** MATERIAL PROVIDED **
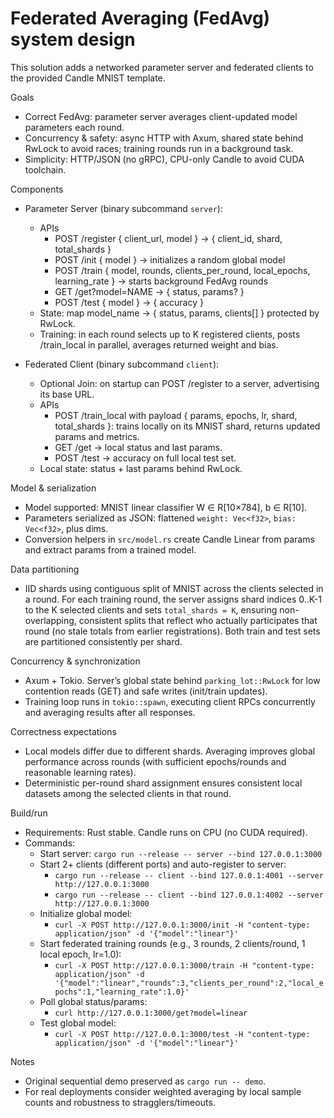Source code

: # Federated Averaging (FedAvg) system design

This solution adds a networked parameter server and federated clients to the provided Candle MNIST template.

Goals
- Correct FedAvg: parameter server averages client-updated model parameters each round.
- Concurrency & safety: async HTTP with Axum, shared state behind RwLock to avoid races; training rounds run in a background task.
- Simplicity: HTTP/JSON (no gRPC), CPU-only Candle to avoid CUDA toolchain.

Components
- Parameter Server (binary subcommand `server`):
  - APIs
    - POST /register { client_url, model } -> { client_id, shard, total_shards }
    - POST /init { model } -> initializes a random global model
    - POST /train { model, rounds, clients_per_round, local_epochs, learning_rate } -> starts background FedAvg rounds
    - GET /get?model=NAME -> { status, params? }
    - POST /test { model } -> { accuracy }
  - State: map model_name -> { status, params, clients[] } protected by RwLock.
  - Training: in each round selects up to K registered clients, posts /train_local in parallel, averages returned weight and bias.

- Federated Client (binary subcommand `client`):
  - Optional Join: on startup can POST /register to a server, advertising its base URL.
  - APIs
    - POST /train_local with payload { params, epochs, lr, shard, total_shards }: trains locally on its MNIST shard, returns updated params and metrics.
    - GET /get -> local status and last params.
    - POST /test -> accuracy on full local test set.
  - Local state: status + last params behind RwLock.

Model & serialization
- Model supported: MNIST linear classifier W ∈ R[10×784], b ∈ R[10].
- Parameters serialized as JSON: flattened `weight: Vec<f32>`, `bias: Vec<f32>`, plus dims.
- Conversion helpers in `src/model.rs` create Candle Linear from params and extract params from a trained model.

Data partitioning
- IID shards using contiguous split of MNIST across the clients selected in a round. For each training round, the server assigns shard indices 0..K-1 to the K selected clients and sets `total_shards = K`, ensuring non-overlapping, consistent splits that reflect who actually participates that round (no stale totals from earlier registrations). Both train and test sets are partitioned consistently per shard.

Concurrency & synchronization
- Axum + Tokio. Server’s global state behind `parking_lot::RwLock` for low contention reads (GET) and safe writes (init/train updates).
- Training loop runs in `tokio::spawn`, executing client RPCs concurrently and averaging results after all responses.

Correctness expectations
- Local models differ due to different shards. Averaging improves global performance across rounds (with sufficient epochs/rounds and reasonable learning rates).
- Deterministic per-round shard assignment ensures consistent local datasets among the selected clients in that round.

Build/run
- Requirements: Rust stable. Candle runs on CPU (no CUDA required).
- Commands:
  - Start server: `cargo run --release -- server --bind 127.0.0.1:3000`
  - Start 2+ clients (different ports) and auto-register to server:
    - `cargo run --release -- client --bind 127.0.0.1:4001 --server http://127.0.0.1:3000`
    - `cargo run --release -- client --bind 127.0.0.1:4002 --server http://127.0.0.1:3000`
  - Initialize global model:
    - `curl -X POST http://127.0.0.1:3000/init -H "content-type: application/json" -d '{"model":"linear"}'`
  - Start federated training rounds (e.g., 3 rounds, 2 clients/round, 1 local epoch, lr=1.0):
    - `curl -X POST http://127.0.0.1:3000/train -H "content-type: application/json" -d '{"model":"linear","rounds":3,"clients_per_round":2,"local_epochs":1,"learning_rate":1.0}'`
  - Poll global status/params:
    - `curl http://127.0.0.1:3000/get?model=linear`
  - Test global model:
    - `curl -X POST http://127.0.0.1:3000/test -H "content-type: application/json" -d '{"model":"linear"}'`

Notes
- Original sequential demo preserved as `cargo run -- demo`.
- For real deployments consider weighted averaging by local sample counts and robustness to stragglers/timeouts.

** TRY IT **
Every record above needs to be repeated exactly; pictures are to be left out.

** TASK ANSWER **
Source code

: # Federated Averaging (FedAvg) system design

This solution adds a networked parameter server and federated clients to the provided Candle MNIST template.

Goals
- Correct FedAvg: parameter server averages client-updated model parameters each round.
- Concurrency & safety: async HTTP with Axum, shared state behind RwLock to avoid races; training rounds run in a background task.
- Simplicity: HTTP/JSON (no gRPC), CPU-only Candle to avoid CUDA toolchain.

Components
- Parameter Server (binary subcommand `server`):
  - APIs
    - POST /register { client_url, model } -> { client_id, shard, total_shards }
    - POST /init { model } -> initializes a random global model
    - POST /train { model, rounds, clients_per_round, local_epochs, learning_rate } -> starts background FedAvg rounds
    - GET /get?model=NAME -> { status, params? }
    - POST /test { model } -> { accuracy }
  - State: map model_name -> { status, params, clients[] } protected by RwLock.
  - Training: in each round selects up to K registered clients, posts /train_local in parallel, averages returned weight and bias.

- Federated Client (binary subcommand `client`):
  - Optional Join: on startup can POST /register to a server, advertising its base URL.
  - APIs
    - POST /train_local with payload { params, epochs, lr, shard, total_shards }: trains locally on its MNIST shard, returns updated params and metrics.
    - GET /get -> local status and last params.
    - POST /test -> accuracy on full local test set.
  - Local state: status + last params behind RwLock.

Model & serialization
- Model supported: MNIST linear classifier W ∈ R[10×784], b ∈ R[10].
- Parameters serialized as JSON: flattened `weight: Vec<f32>`, `bias: Vec<f32>`, plus dims.
- Conversion helpers in `src/model.rs` create Candle Linear from params and extract params from a trained model.

Data partitioning
- IID shards using contiguous split of MNIST across the clients selected in a round. For each training round, the server assigns shard indices 0..K-1 to the K selected clients and sets `total_shards = K`, ensuring non-overlapping, consistent splits that reflect who actually participates that round (no stale totals from earlier registrations). Both train and test sets are partitioned consistently per shard.

Concurrency & synchronization
- Axum + Tokio. Server’s global state behind `parking_lot::RwLock` for low contention reads (GET) and safe writes (init/train updates).
- Training loop runs in `tokio::spawn`, executing client RPCs concurrently and averaging results after all responses.

Correctness expectations
- Local models differ due to different shards. Averaging improves global performance across rounds (with sufficient epochs/rounds and reasonable learning rates).
- Deterministic per-round shard assignment ensures consistent local datasets among the selected clients in that round.

Build/run
- Requirements: Rust stable. Candle runs on CPU (no CUDA required).
- Commands:
  - Start server: `cargo run --release -- server --bind 127.0.0.1:3000`
  - Start 2+ clients (different ports) and auto-register to server:
    - `cargo run --release -- client --bind 127.0.0.1:4001 --server http://127.0.0.1:3000`
    - `cargo run --release -- client --bind 127.0.0.1:4002 --server http://127.0.0.1:3000`
  - Initialize global model:
    - `curl -X POST http://127.0.0.1:3000/init -H "content-type: application/json" -d '{"model":"linear"}'`
  - Start federated training rounds (e.g., 3 rounds, 2 clients/round, 1 local epoch, lr=1.0):
    - `curl -X POST http://127.0.0.1:3000/train -H "content-type: application/json" -d '{"model":"linear","rounds":3,"clients_per_round":2,"local_epochs":1,"learning_rate":1.0}'`
  - Poll global status/params:
    - `curl http://127.0.0.1:3000/get?model=linear`
  - Test global model:
    - `curl -X POST http://127.0.0.1:3000/test -H "content-type: application/json" -d '{"model":"linear"}'`

Notes
- Original sequential demo preserved as `cargo run -- demo`.
- For real deployments consider weighted averaging by local sample counts and robustness to stragglers/timeouts.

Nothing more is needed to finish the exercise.